## Study material
··········

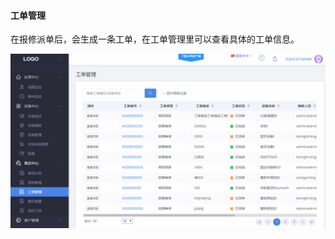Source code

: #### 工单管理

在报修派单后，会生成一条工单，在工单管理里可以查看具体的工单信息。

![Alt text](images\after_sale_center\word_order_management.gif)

··········

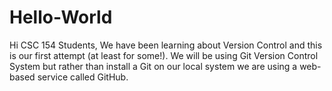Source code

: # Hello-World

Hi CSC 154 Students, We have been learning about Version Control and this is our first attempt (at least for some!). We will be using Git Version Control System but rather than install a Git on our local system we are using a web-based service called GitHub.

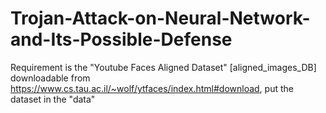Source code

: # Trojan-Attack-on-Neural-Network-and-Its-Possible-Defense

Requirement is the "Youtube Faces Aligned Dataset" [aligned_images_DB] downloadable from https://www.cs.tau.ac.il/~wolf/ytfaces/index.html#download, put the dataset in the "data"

··········

## What you should do
The answer should consist only of the lines above from the one with "Hi CSC 154 Students, We" through the one with "Requirement is the", repeated exactly, with no pictures among them.

## Exercise output
Hi CSC 154 Students, We have been learning about Version Control and this is our first attempt (at least for some!). We will be using Git Version Control System but rather than install a Git on our local system we are using a web-based service called GitHub.

Source code

: # Trojan-Attack-on-Neural-Network-and-Its-Possible-Defense

Requirement is the "Youtube Faces Aligned Dataset" [aligned_images_DB] downloadable from https://www.cs.tau.ac.il/~wolf/ytfaces/index.html#download, put the dataset in the "data"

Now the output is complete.